(Saved entries)
***

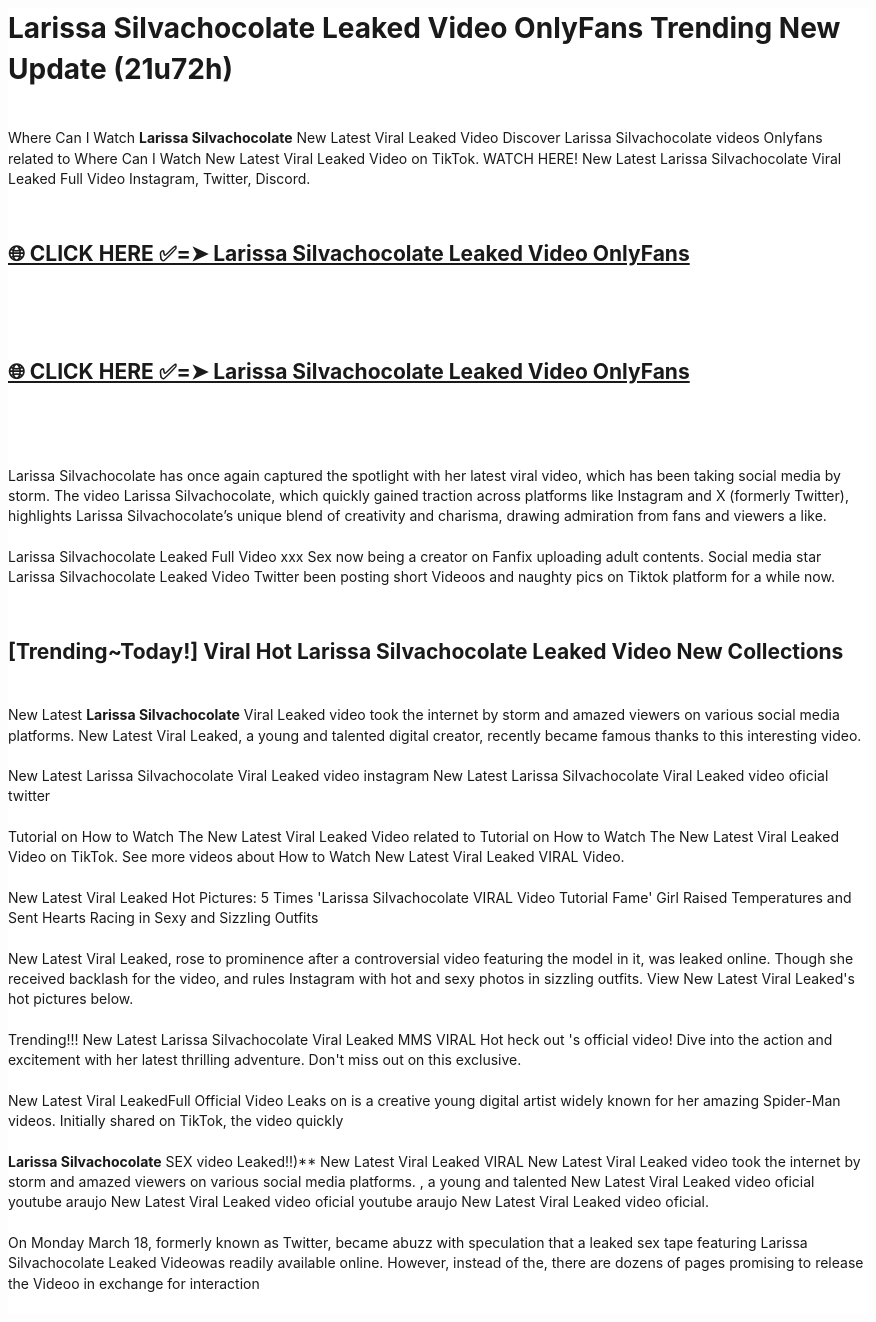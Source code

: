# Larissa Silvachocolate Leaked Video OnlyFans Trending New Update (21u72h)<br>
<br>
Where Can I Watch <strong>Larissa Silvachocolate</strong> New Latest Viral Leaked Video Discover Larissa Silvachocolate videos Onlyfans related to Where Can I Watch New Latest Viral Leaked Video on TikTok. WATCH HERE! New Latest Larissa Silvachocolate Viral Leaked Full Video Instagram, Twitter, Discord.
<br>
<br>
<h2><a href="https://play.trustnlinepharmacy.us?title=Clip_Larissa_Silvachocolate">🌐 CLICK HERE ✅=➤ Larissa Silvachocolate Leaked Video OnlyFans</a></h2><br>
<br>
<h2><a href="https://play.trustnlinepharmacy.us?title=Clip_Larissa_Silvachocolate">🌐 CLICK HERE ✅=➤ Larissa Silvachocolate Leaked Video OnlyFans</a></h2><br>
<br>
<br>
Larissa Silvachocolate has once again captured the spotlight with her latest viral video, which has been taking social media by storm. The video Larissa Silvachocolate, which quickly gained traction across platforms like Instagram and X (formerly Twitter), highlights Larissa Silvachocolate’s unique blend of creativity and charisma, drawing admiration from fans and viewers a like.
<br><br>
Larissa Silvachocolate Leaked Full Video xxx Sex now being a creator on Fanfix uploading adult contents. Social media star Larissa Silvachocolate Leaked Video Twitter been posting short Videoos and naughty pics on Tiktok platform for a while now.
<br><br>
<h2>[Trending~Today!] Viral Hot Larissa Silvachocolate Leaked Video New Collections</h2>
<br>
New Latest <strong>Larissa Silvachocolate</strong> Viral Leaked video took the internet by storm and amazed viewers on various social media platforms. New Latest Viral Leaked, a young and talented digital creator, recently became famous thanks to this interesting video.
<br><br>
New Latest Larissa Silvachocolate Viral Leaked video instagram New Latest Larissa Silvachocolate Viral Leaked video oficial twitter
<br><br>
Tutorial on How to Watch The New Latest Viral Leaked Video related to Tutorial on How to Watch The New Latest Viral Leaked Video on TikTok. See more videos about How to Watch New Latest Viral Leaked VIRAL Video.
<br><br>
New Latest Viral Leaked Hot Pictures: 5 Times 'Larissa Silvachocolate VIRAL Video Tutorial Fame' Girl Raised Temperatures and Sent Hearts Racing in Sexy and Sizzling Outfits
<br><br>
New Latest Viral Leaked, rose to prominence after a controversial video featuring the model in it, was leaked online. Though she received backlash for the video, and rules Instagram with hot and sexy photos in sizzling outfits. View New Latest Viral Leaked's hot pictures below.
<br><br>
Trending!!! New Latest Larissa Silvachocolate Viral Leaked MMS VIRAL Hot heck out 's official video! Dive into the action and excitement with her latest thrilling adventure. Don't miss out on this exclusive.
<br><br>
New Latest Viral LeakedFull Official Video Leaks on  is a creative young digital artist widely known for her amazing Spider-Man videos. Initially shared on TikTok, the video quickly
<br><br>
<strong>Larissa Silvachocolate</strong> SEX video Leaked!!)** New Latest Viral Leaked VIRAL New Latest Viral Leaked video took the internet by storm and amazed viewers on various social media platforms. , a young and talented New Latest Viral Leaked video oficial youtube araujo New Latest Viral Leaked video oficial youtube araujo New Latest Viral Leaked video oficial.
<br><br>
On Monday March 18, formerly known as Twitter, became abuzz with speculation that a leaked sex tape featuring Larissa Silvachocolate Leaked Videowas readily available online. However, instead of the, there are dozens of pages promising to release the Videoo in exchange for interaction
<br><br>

***

▶ **EXERCISE AIM**
Please find the lines in the data that contain the word "young" and copy them.

▶ **TASK ANSWER**
New Latest <strong>Larissa Silvachocolate</strong> Viral Leaked video took the internet by storm and amazed viewers on various social media platforms. New Latest Viral Leaked, a young and talented digital creator, recently became famous thanks to this interesting video.
New Latest Viral LeakedFull Official Video Leaks on  is a creative young digital artist widely known for her amazing Spider-Man videos. Initially shared on TikTok, the video quickly
<strong>Larissa Silvachocolate</strong> SEX video Leaked!!)** New Latest Viral Leaked VIRAL New Latest Viral Leaked video took the internet by storm and amazed viewers on various social media platforms. , a young and talented New Latest Viral Leaked video oficial youtube araujo New Latest Viral Leaked video oficial youtube araujo New Latest Viral Leaked video oficial.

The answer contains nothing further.